Husband nonetheless needs to rehome the cat. He says the cat is harming our youngsters, he might take their eye out, and he’s clearly confused too. He says if it was a harmful canine we’d get rid. To me that is simply nowhere close to a harmful canine – canine kill kids. I’ve by no means heard of a cat taking somebody’s eye out, though I suppose it might occur. The cat shouldn’t be attacking like he would assault prey, though he has often completed that with me (attacking my hand once I stroke); he’s behaving like he would with a kitten that was bothering him.

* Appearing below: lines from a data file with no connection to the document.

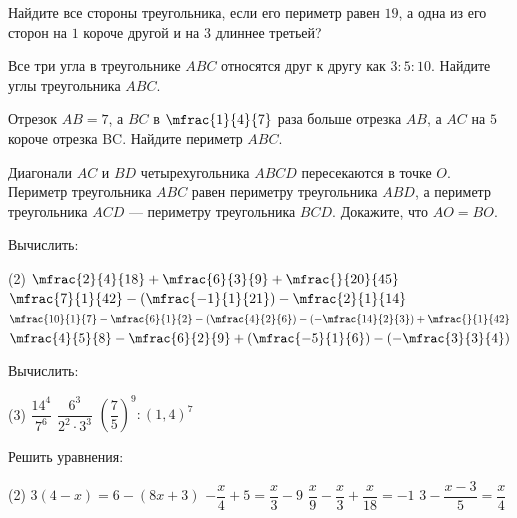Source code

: \begin{exam}
	\begin{listofex}
		\item Найдите все стороны треугольника, если его периметр равен \(19\), а одна из его сторон на \(1\) короче другой и на \(3\) длиннее третьей?
		\item Все три угла в треугольнике \( ABC \) относятся друг к другу как \( 3:5:10 \). Найдите углы треугольника \( ABC \).
		\item Отрезок \( AB=7 \), а \( BC \) в \( \mfrac{1}{4}{7} \) раза больше отрезка \( AB \), а \(AC\) на \(5\) короче отрезка BC. Найдите периметр \( ABC \).
		\item Диагонали \(AC\) и \(BD\) четырехугольника \(ABCD\) пересекаются в точке \(O\). Периметр треугольника \(ABC\) равен периметру треугольника \(ABD\), а периметр треугольника \(ACD\) --- периметру треугольника \(BCD\). Докажите, что \(AO = BO\).
		\item Вычислить:
		\begin{tasks}(2)
			\task \( \mfrac{2}{4}{18}+\mfrac{6}{3}{9}+\mfrac{}{20}{45} \)
			\task \( \mfrac{7}{1}{42}-\left( \mfrac{-1}{1}{21} \right) - \mfrac{2}{1}{14}  \)
			\task \( \mfrac{10}{1}{7}-\mfrac{6}{1}{2}-\left( \mfrac{4}{2}{6} \right)-\left( -\mfrac{14}{2}{3} \right) + \mfrac{}{1}{42} \)
			\task \( \mfrac{4}{5}{8}-\mfrac{6}{2}{9}+\left( \mfrac{-5}{1}{6} \right)-\left( -\mfrac{3}{3}{4} \right) \)
		\end{tasks}
		\item Вычислить:
		\begin{tasks}(3)
			\task \( \dfrac{14^4}{7^6} \)
			\task \( \dfrac{6^3}{2^2\cdot3^3} \)
			\task \( \left( \dfrac{7}{5} \right)^{9}:\left( 1,4 \right)^{7} \)
		\end{tasks}
		\item Решить уравнения:
		\begin{tasks}(2)
			\task \( 3(4-x)=6-(8x+3) \)
			\task \( -\dfrac{x}{4}+5=\dfrac{x}{3}-9 \)
			\task \( \dfrac{x}{9}-\dfrac{x}{3}+\dfrac{x}{18}=-1\)
			\task \( 3-\dfrac{x-3}{5}=\dfrac{x}{4} \)
		\end{tasks}
	\end{listofex}
\end{exam}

However then I grew up with cats, was scratched every now and then, notably once I bothered them, and love(d) them nonetheless. I feel it’s high quality for kids to be taught the exhausting approach if essential that animals are individuals not toys (though the newborn is clearly too younger for this! I’ll be extra cautious about ensuring the cats not within the room subsequent time I go away her alone). My husband grew up with no pets and isn’t actually a cat individual – he likes them effectively sufficient however wouldn’t have gotten them if not for me and definitely wouldn’t preserve them now now we have the children.

Argh I’ve already written an essay – sorry. TL:DR husband needs to rehome Scratcher, I vehemently don’t need to (and assume it’s irresponsible to eliminate a cat you took on when it will get inconvenient). What would you do and/or any recommendation on tips on how to stop scratches higher?